What Starbucks can teach us about software scalability
In 2004, Gregor Hohpe published his brilliant post “Starbucks Does Not Use Two-Phase Commit.” When I read it, my time working at Starbucks during my college years suddenly became relevant. Over the years, I gradually realized there’s even more that programmers can learn from the popular coffee chain.
Although many people may want to build scalable software, it can be much harder than it first appears. As we work on individual tasks, we can fall into a trap, believing all things are equally important, need the same resources, and happen synchronously in a predefined order.
It turns out they don’t—at least not in scalable systems, and certainly not at Starbucks.
🔗How to make coffee
Preparing coffee at Starbucks is a four-step process.
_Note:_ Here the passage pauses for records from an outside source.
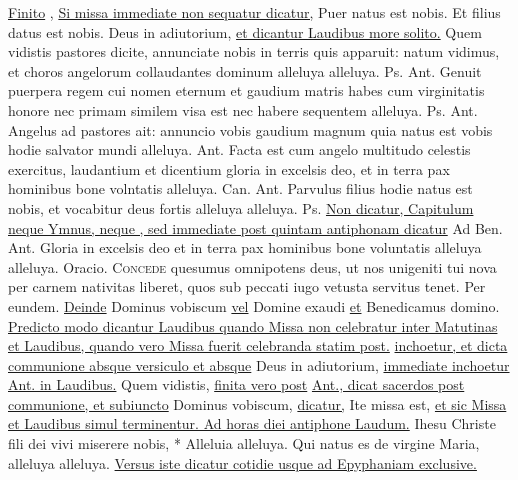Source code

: \begin{multicols*}{2}
 \ul{Finito} , \ul{Si missa immediate non sequatur dicatur,} \V Puer natus est nobis. \R Et filius datus est nobis. Deus in adiutorium, \ul{et dicantur Laudibus more solito.}
 Quem vidistis pastores dicite, annunciate nobis in terris quis apparuit: natum vidimus, et choros angelorum collaudantes dominum alleluya alleluya. {\color{Red} Ps.}  {\color{Red} Ant.} Genuit puerpera regem cui nomen eternum et gaudium matris habes cum virginitatis honore nec primam similem visa est nec habere sequentem alleluya. {\color{Red} Ps.}  {\color{Red} Ant.} Angelus ad pastores ait: annuncio vobis gaudium magnum quia natus est vobis hodie salvator mundi alleluya.  {\color{Red} Ant.} Facta est cum angelo multitudo celestis exercitus, laudantium et dicentium gloria in excelsis deo, et in terra pax hominibus bone volntatis alleluya. {\color{Red} Can.}  {\color{Red} Ant.} Parvulus filius hodie natus est nobis, et vocabitur deus fortis alleluya alleluya. {\color{Red} Ps.} 
\newline \ul{Non dicatur, Capitulum neque Ymnus, neque \Vbar , sed immediate post quintam antiphonam dicatur} {\color{Red} Ad Ben. Ant.} Gloria in excelsis deo et in terra pax hominibus bone voluntatis alleluya alleluya. {\color{Red} Oracio.}
\lettrine[lines=2]{\zallmancaps \color{Blue} C}{oncede} \hypertarget{concede-nativitas}{quesumus} omnipotens deus, ut nos unigeniti tui nova per carnem nativitas liberet, quos sub peccati iugo vetusta servitus tenet. Per eundem.
\newline \ul{Deinde} Dominus vobiscum \ul{vel} Domine exaudi \ul{et} Benedicamus domino. \ul{Predicto modo dicantur Laudibus quando Missa non celebratur inter Matutinas et Laudibus, quando vero Missa fuerit celebranda statim post.}  \ul{inchoetur, et dicta communione absque versiculo et absque} Deus in adiutorium, \ul{immediate inchoetur Ant. in Laudibus.} Quem vidistis, \ul{finita vero post}  \ul{Ant., dicat sacerdos post communione, et subiuncto} Dominus vobiscum, \ul{dicatur,} Ite missa est, \ul{et sic Missa et Laudibus simul terminentur. Ad horas diei antiphone Laudum.}
 \R Ihesu Christe fili dei vivi miserere nobis, * Alleluia alleluya. \V Qui natus es de virgine Maria, alleluya alleluya. \ul{Versus iste dicatur cotidie usque ad Epyphaniam exclusive.}

\end{multicols*}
First, customers stand in line (a queue) at the counter and place their orders, following the first-in-first-served rule. Second, the employee (barista) takes an order from the customer and accepts the payment. Third, they start preparing the drink. Fourth, when it’s ready, they place the drink on the counter and call out the customer’s name.
Although this may sound like a reasonable model, it can quickly lead to long lines. It’s impossible for one person to do more than one thing at a time, so customers start queuing up while the barista works through each order sequentially. If they want to serve more customers, they need to scale. Let’s look at ways they can do that.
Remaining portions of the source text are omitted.